- _WHAT IS BEING ASKED_
Copy exactly every line below, from the first through the one that contains "knowledge of difficulty.", and skip all pictures.

(Records contained in a dataset)
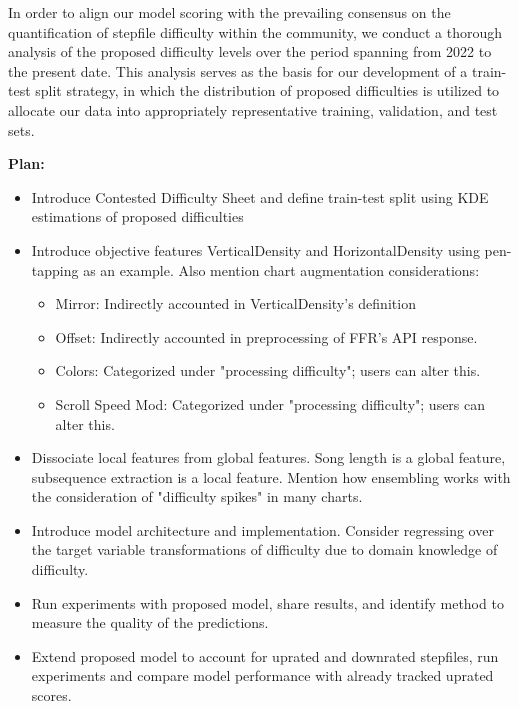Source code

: \vspace{2mm}


In order to align our model scoring with the prevailing consensus on the quantification of stepfile difficulty within the community, we conduct a thorough analysis of the proposed difficulty levels over the period spanning from 2022 to the present date. This analysis serves as the basis for our development of a train-test split strategy, in which the distribution of proposed difficulties is utilized to allocate our data into appropriately representative training, validation, and test sets.




\textbf{Plan:}
\begin{itemize}
	      	      
	      \item{Introduce Contested Difficulty Sheet and define train-test split using KDE estimations of proposed difficulties}
	      	      
	      \item{Introduce objective features VerticalDensity and HorizontalDensity using pen-tapping as an example. Also mention chart augmentation considerations:}
	      \begin{itemize}
	      	\item Mirror: Indirectly accounted in VerticalDensity's definition
	      	\item Offset: Indirectly accounted in preprocessing of FFR's API response.
	      	\item Colors: Categorized under "processing difficulty"; users can alter this.
	      	\item Scroll Speed Mod: Categorized under "processing difficulty"; users can alter this.
	      \end{itemize}
	      	      
	\item Dissociate local features from global features. Song length is a global feature, subsequence extraction is a local feature. Mention how ensembling works with the consideration of "difficulty spikes" in many charts.
	      	      
	\item Introduce model architecture and implementation. Consider regressing over the target variable transformations of difficulty due to domain knowledge of difficulty.
	      	      
	\item Run experiments with proposed model, share results, and identify method to measure the quality of the predictions.
	      	      
	\item Extend proposed model to account for uprated and downrated stepfiles, run experiments and compare model performance with already tracked uprated scores.
	      	          
\end{itemize}

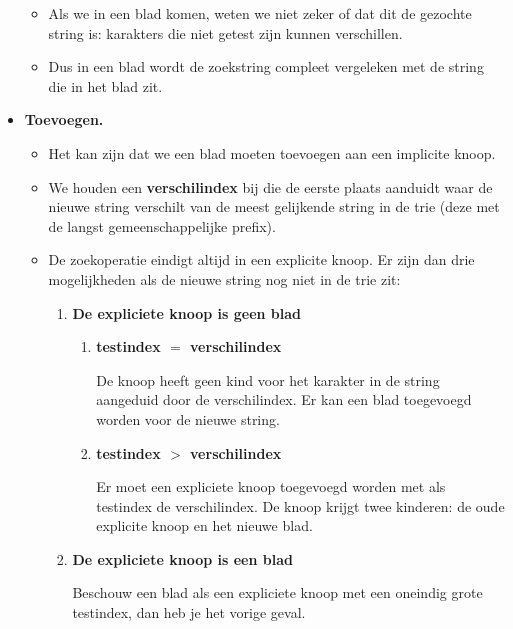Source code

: \begin{itemize}
\begin{itemize}
        \item Als we in een blad komen, weten we niet zeker of dat dit de gezochte string is: karakters die niet getest zijn kunnen verschillen.
        \item Dus in een blad wordt de zoekstring compleet vergeleken met de string die in het blad zit.
    \end{itemize}
    \item \textbf{Toevoegen.}
    \begin{itemize}
        \item Het kan zijn dat we een blad moeten toevoegen aan een implicite knoop.
        \item We houden een \textbf{verschilindex} bij die de eerste plaats aanduidt waar de nieuwe string verschilt van de meest gelijkende string in de trie (deze met de langst gemeenschappelijke prefix).
        \item De zoekoperatie eindigt altijd in een explicite knoop. Er zijn dan drie mogelijkheden als de nieuwe string nog niet in de trie zit:
        \begin{enumerate}
            \item \textbf{De expliciete knoop is geen blad}
            \begin{enumerate}
                \item \textbf{testindex $=$ verschilindex}
                                                                           
                De knoop heeft geen kind voor het karakter in de string aangeduid door de verschilindex. Er kan een blad toegevoegd worden voor de nieuwe string.
                \item \textbf{testindex $>$ verschilindex}
    
                Er moet een expliciete knoop toegevoegd worden met als testindex de verschilindex. De knoop krijgt twee kinderen: de oude explicite knoop en het nieuwe blad. 
            \end{enumerate}

            \item  \textbf{De expliciete knoop is een blad}
            
            Beschouw een blad als een expliciete knoop met een oneindig grote testindex, dan heb je het vorige geval.
        \end{enumerate}
    \end{itemize}

\end{itemize}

- _RESPONSE AREA_
Source code

: \vspace{2mm}


In order to align our model scoring with the prevailing consensus on the quantification of stepfile difficulty within the community, we conduct a thorough analysis of the proposed difficulty levels over the period spanning from 2022 to the present date. This analysis serves as the basis for our development of a train-test split strategy, in which the distribution of proposed difficulties is utilized to allocate our data into appropriately representative training, validation, and test sets.




\textbf{Plan:}
\begin{itemize}
	      	      
	      \item{Introduce Contested Difficulty Sheet and define train-test split using KDE estimations of proposed difficulties}
	      	      
	      \item{Introduce objective features VerticalDensity and HorizontalDensity using pen-tapping as an example. Also mention chart augmentation considerations:}
	      \begin{itemize}
	      	\item Mirror: Indirectly accounted in VerticalDensity's definition
	      	\item Offset: Indirectly accounted in preprocessing of FFR's API response.
	      	\item Colors: Categorized under "processing difficulty"; users can alter this.
	      	\item Scroll Speed Mod: Categorized under "processing difficulty"; users can alter this.
	      \end{itemize}
	      	      
	\item Dissociate local features from global features. Song length is a global feature, subsequence extraction is a local feature. Mention how ensembling works with the consideration of "difficulty spikes" in many charts.
	      	      
	\item Introduce model architecture and implementation. Consider regressing over the target variable transformations of difficulty due to domain knowledge of difficulty.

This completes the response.